Document images with source code:

"""

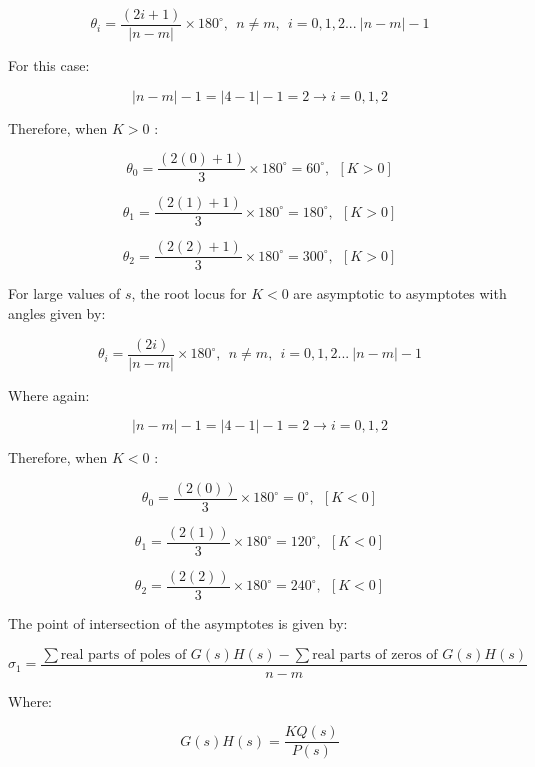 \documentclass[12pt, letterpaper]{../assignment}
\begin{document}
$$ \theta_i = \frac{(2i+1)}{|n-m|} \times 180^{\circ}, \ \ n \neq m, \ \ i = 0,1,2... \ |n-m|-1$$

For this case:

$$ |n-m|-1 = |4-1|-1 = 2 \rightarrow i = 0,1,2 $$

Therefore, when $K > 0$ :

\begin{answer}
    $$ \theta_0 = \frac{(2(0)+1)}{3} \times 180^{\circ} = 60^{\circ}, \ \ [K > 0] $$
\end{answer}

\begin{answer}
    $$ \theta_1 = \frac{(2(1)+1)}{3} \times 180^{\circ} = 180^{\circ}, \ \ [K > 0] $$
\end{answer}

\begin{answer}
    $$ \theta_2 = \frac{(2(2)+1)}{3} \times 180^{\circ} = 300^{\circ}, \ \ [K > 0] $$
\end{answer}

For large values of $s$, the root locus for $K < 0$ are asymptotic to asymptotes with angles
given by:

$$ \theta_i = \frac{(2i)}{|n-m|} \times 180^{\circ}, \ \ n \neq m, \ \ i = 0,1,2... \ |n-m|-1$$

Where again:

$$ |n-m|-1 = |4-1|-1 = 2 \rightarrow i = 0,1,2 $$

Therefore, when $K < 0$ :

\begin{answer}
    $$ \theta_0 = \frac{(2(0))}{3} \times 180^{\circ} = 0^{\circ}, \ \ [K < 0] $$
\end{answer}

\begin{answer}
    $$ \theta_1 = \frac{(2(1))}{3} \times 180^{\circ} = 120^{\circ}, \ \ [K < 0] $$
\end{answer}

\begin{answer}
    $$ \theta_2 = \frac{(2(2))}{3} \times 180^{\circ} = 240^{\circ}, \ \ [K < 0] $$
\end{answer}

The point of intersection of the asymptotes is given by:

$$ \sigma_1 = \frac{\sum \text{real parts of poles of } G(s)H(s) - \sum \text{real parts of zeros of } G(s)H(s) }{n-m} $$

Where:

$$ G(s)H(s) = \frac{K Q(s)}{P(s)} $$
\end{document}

"""
"""

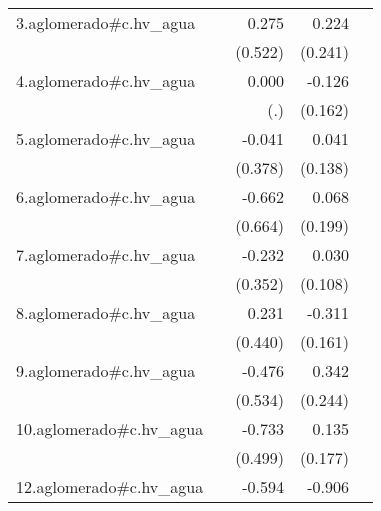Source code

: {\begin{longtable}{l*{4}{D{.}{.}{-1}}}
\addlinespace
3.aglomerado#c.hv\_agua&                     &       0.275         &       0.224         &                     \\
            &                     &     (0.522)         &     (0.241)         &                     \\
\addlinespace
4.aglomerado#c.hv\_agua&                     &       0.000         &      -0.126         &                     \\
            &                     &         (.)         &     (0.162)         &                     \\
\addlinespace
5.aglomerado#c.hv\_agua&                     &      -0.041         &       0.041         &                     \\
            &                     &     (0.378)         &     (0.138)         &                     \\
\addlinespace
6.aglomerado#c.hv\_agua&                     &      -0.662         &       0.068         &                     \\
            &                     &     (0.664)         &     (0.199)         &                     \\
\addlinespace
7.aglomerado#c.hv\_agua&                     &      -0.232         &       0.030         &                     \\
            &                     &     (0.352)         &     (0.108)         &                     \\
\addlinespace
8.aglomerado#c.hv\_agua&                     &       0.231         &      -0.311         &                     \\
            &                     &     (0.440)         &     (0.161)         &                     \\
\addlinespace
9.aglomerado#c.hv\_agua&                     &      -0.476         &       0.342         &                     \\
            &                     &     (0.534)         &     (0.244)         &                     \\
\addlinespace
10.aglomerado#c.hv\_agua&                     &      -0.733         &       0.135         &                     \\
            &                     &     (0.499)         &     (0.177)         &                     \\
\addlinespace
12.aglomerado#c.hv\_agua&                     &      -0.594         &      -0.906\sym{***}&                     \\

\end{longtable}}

"""
"""

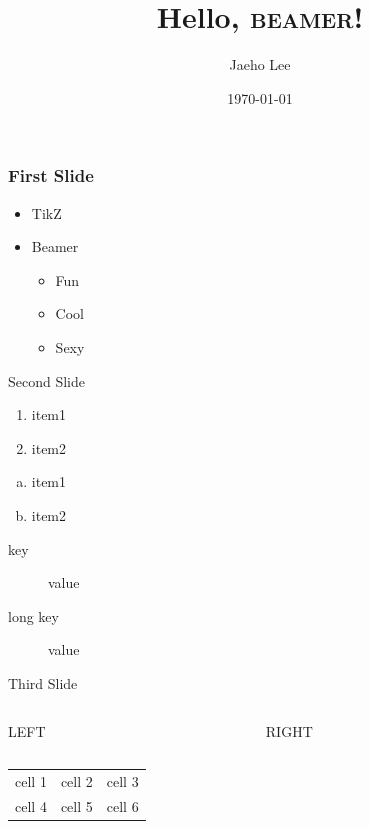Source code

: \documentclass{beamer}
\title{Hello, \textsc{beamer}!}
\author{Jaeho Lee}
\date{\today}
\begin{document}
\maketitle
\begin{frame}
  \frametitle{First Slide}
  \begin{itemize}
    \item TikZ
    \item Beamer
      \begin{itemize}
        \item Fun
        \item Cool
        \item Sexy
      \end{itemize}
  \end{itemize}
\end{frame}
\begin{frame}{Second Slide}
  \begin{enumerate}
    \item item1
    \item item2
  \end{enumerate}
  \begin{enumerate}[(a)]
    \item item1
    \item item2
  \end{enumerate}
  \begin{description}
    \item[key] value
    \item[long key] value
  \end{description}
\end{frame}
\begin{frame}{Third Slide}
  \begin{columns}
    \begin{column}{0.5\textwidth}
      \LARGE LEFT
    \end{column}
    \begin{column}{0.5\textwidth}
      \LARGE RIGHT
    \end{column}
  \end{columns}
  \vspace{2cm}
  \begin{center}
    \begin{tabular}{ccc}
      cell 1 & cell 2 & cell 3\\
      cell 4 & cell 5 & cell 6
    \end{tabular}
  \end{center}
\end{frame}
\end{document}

"""

• Task prompt
Report every line above that has the string "Therefore" in it.

• Reply
Therefore, when $K > 0$ :
Therefore, when $K < 0$ :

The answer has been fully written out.